Fashion has always been playing with hybrids, and the trend has recently accelerated. Sacai comes to mind as one of the pioneers of fashion deconstruction: bomber jackets stitched with blazers, puffer-fur coats and half-wool sweater-half-wool-coat combos. Confusion as to what workwear even looks like these days gave rise to mixes of essentials, tailoring, streetwear, sportswear, mens- and womenswear at large, and everything in between.
It would be a mistake to equate post-genre fashion with hybrid fashion, though. Genre-less fashion is a fundamental change in fashion’s core organizing principle. Recently, it has been brought to a fever pitch by cultural acceleration, social fluidity, and the global market. But its foundations have been laid with the decreasing importance of traditional retail formats. When department stores reigned supreme, fashion genres were a convenient way to organize shopping malls and customer journeys in-store.
Fashion genres also reflected social status, and by proxy, taste. Couture, high street, JCPenney all implied a social class and taste of their shoppers. The trends and fashion genre evolution followed the taste-class dynamic: the moment that lower class adopted certain tastes, upper class abandoned them and moved towards the new ones. Luxury stores were, until recently, designed, staffed, and serviced in a way that welcomed some visitors and put off others.
The way we express our status, taste, and identity creates new social formats. Streetwear culture and its stores, wait lines, language, communities, and drops are a new social format. Vintage is another: vintage aficionados talk for hours about their recent finds; they know the right dealers and can recognize a year of production by a label, and they have their communities, vocabulary, and social media accounts that they follow. Taste is an activity that is developed, cultivated, and refined by absorbing social and cultural capital around us.
In the same way that department stores imploded once they stopped being relevant to consumer behavior, genres dissipated when the social, cultural, and economic status they signaled disconnected from the way consumers signaled their taste, status, and identity.

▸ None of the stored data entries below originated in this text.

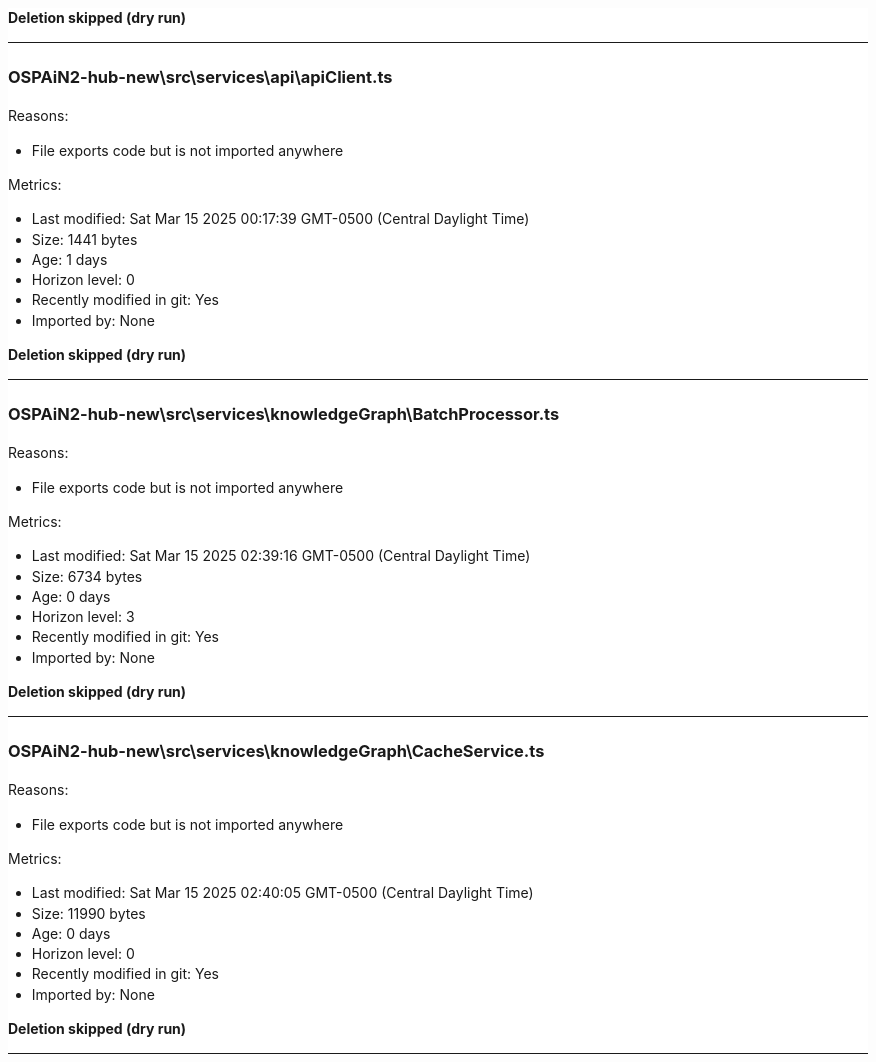**Deletion skipped (dry run)**

---

### OSPAiN2-hub-new\src\services\api\apiClient.ts

Reasons:
- File exports code but is not imported anywhere

Metrics:
- Last modified: Sat Mar 15 2025 00:17:39 GMT-0500 (Central Daylight Time)
- Size: 1441 bytes
- Age: 1 days
- Horizon level: 0
- Recently modified in git: Yes
- Imported by: None

**Deletion skipped (dry run)**

---

### OSPAiN2-hub-new\src\services\knowledgeGraph\BatchProcessor.ts

Reasons:
- File exports code but is not imported anywhere

Metrics:
- Last modified: Sat Mar 15 2025 02:39:16 GMT-0500 (Central Daylight Time)
- Size: 6734 bytes
- Age: 0 days
- Horizon level: 3
- Recently modified in git: Yes
- Imported by: None

**Deletion skipped (dry run)**

---

### OSPAiN2-hub-new\src\services\knowledgeGraph\CacheService.ts

Reasons:
- File exports code but is not imported anywhere

Metrics:
- Last modified: Sat Mar 15 2025 02:40:05 GMT-0500 (Central Daylight Time)
- Size: 11990 bytes
- Age: 0 days
- Horizon level: 0
- Recently modified in git: Yes
- Imported by: None

**Deletion skipped (dry run)**

---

No one on the Internet speaks in genres. We speak in memes, references, and remixes. This language of boundary-crossing and cross-pollination breaks down genres by default: it takes elements of different genres and turns them into a new cultural output. On the Internet, we are not buying something that belongs to a specific genre (e.g. tailoring); we are buying into a look of, for example, Timothée Chalamet, Pharrell or Tyler, the Creator. These looks themselves are memes that get to live on in the endless references they generate.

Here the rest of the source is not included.